Much still remains to be done to ensure global food security

“Graziano has already demonstrated that he is fully capable of carrying out this task,” Ignacy Sachs says in support of the nomination.

In January 2011, Brazil formally nominated Dr. José Graziano da Silva, currently serving as Assistant Director-General and Regional Representative of the United Nations Food and Agriculture Organization (FAO) for Latin America and the Caribbean, for the Office of Director-General of the FAO. The nomination is supported by Brazilian President Dilma Rousseff, and marks Brazil’s first nomination in history to the FAO.

PanARMENIAN.Net - To endorse the nomination, Ignacy Sachs, the Honorary Director of Studies at the "École des Hautes Études en Sciences Sociales", Paris, issued an article that was provided to PanARMENIAN.Net by Brazil’s embassy to Yerevan

It says:

“This article is intended to all of those who wish to contribute towards the fight against hunger in the world. I decided to write it in support of the candidacy of my friend José Graziano da Silva to the office of Director General of the United Nations Food and Agriculture Organization (FAO).

Much still remains to be done to ensure global food security. This will necessarily include reforming and strengthening FAO, as well as consolidating agricultural practices that are socially inclusive and environmentally sustainable, particularly family farming. To that end, it is necessary to enhance the role of national decision makers and ensure a more decentralized management, allowing countries to play a larger role in this process, notably developing countries.

Graziano has already demonstrated that he is fully capable of carrying out this task.
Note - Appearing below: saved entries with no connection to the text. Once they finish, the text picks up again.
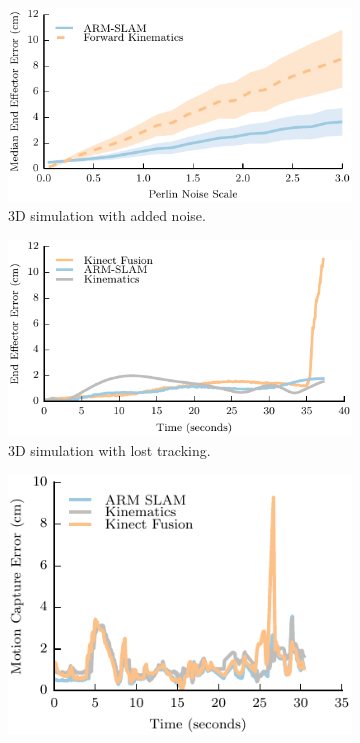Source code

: \begin{figure}[ht]
\begin{subfigure}{0.5\columnwidth}
	\includegraphics[width=1.0\columnwidth]{img/arm_slam/added_noise.pdf} 
	\caption{3D simulation with added noise.}
	\label{fig:3d_exp_added_noise}
\end{subfigure}
\begin{subfigure}{0.5\columnwidth}
	\includegraphics[width=1.0\columnwidth]{img/arm_slam/3d_kinfu_error.pdf} 
	\caption{3D simulation with lost tracking.}
	\label{fig:3d_exp_kinfu}
\end{subfigure} 
\begin{subfigure}{0.5\columnwidth}
	\includegraphics[width=1.0\columnwidth]{img/arm_slam/motion_track.pdf} 

\end{subfigure}
\end{figure}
As FAO`s Assistant Director General and Regional Representative for Latin America and the Caribbean, he led the "Latin America and the Caribbean without Hunger Initiative", through which the countries of the region were first in the world to take on the commitment of eradicating hunger by 2025. He also played a central role in the coordinating process among FAO, the agencies of the United Nations System such as ECLAC, UNDP and ILO, and international organizations such as the IICA and the OAS. Graziano`s career has been punctuated by actions aimed at rural development and the fight against hunger. Examples include the successful policies to fight against hunger and malnutrition carried out in Brazil beginning in 2003. It was Graziano Who coordinated the creation of the Zero Hunger Program, which enabled 24 million Brazilians to raise out of poverty in five years and reduced malnutrition in Brazil by 25 percent, using as little as 0.5 percent of Brazilian GDP.

It is important to recall that FAO was created with the goal of ensuring food security in the world. Despite many efforts and advances, this goal has yet to be achieved. Sixty years after FAO was created, one out of seven people in the world still goes hungry.
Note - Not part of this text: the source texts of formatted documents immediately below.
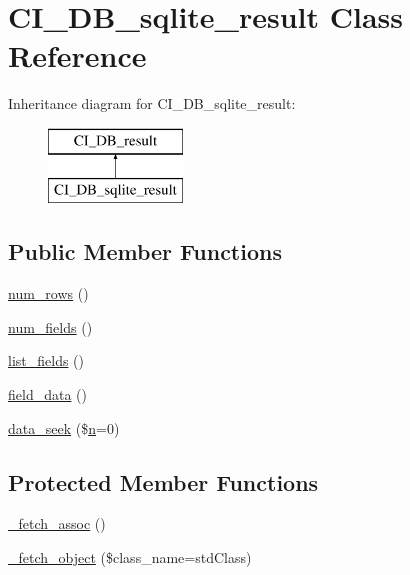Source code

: \hypertarget{class_c_i___d_b__sqlite__result}{}\section{C\+I\+\_\+\+D\+B\+\_\+sqlite\+\_\+result Class Reference}
\label{class_c_i___d_b__sqlite__result}
Inheritance diagram for C\+I\+\_\+\+D\+B\+\_\+sqlite\+\_\+result\+:\begin{figure}[H]
\begin{center}
\leavevmode
\includegraphics[height=2.000000cm]{class_c_i___d_b__sqlite__result}
\end{center}
\end{figure}
\subsection*{Public Member Functions}
\begin{DoxyCompactItemize}
\item 
\mbox{\hyperlink{class_c_i___d_b__sqlite__result_a218657c303ee499b97710ab0cd2f5d6e}{num\+\_\+rows}} ()
\item 
\mbox{\hyperlink{class_c_i___d_b__sqlite__result_af831bf363e4d7d661a717a4932af449d}{num\+\_\+fields}} ()
\item 
\mbox{\hyperlink{class_c_i___d_b__sqlite__result_a50b54eb4ea7cfd039740f532988ea776}{list\+\_\+fields}} ()
\item 
\mbox{\hyperlink{class_c_i___d_b__sqlite__result_a84bffd65e53902ade1591716749a33e3}{field\+\_\+data}} ()
\item 
\mbox{\hyperlink{class_c_i___d_b__sqlite__result_a8255ae91816e4206e29eb7581c5af0f1}{data\+\_\+seek}} (\$\mbox{\hyperlink{cli_2error__php_8php_a2e6b16bbc42094e4c51ade3c10afdcf1}{n}}=0)
\end{DoxyCompactItemize}
\subsection*{Protected Member Functions}
\begin{DoxyCompactItemize}
\item 
\mbox{\hyperlink{class_c_i___d_b__sqlite__result_a43a9a92817f1334a1c10752ec44275a0}{\+\_\+fetch\+\_\+assoc}} ()
\item 
\mbox{\hyperlink{class_c_i___d_b__sqlite__result_a60806be6a9c2488820813c2a7f4fef71}{\+\_\+fetch\+\_\+object}} (\$class\+\_\+name=\textquotesingle{}std\+Class\textquotesingle{})
\end{DoxyCompactItemize}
This is the main reason why FAO needs to take on the challenge of totally eradicating hunger in the world through effective actions investing in resources aimed at promoting sustainable rural development and intensifying South-South cooperation as well as via exchanges and solidarity among nations. It is essential to strengthen family farming and public policies aimed at keeping farmers in the countryside; improving the production infrastructure; creating opportunities of access to credit, technical assistance and quality rural extension to produce and commercialize goods. It is both necessary and urgent to recognize the role of small farmers as the keepers of biodiversity, the integrity of rural landscapes and food security. These practices must be associated with increased international cooperation, particularly among countries with similar biomes.

This is the way towards guaranteeing the growing need for a supply of healthful food items to a world population that will reach nine billion people by mid-century.

As an accomplished professional and high achieving scholar, Graziano da Silva has all the necessary attributes to take on this challenge.”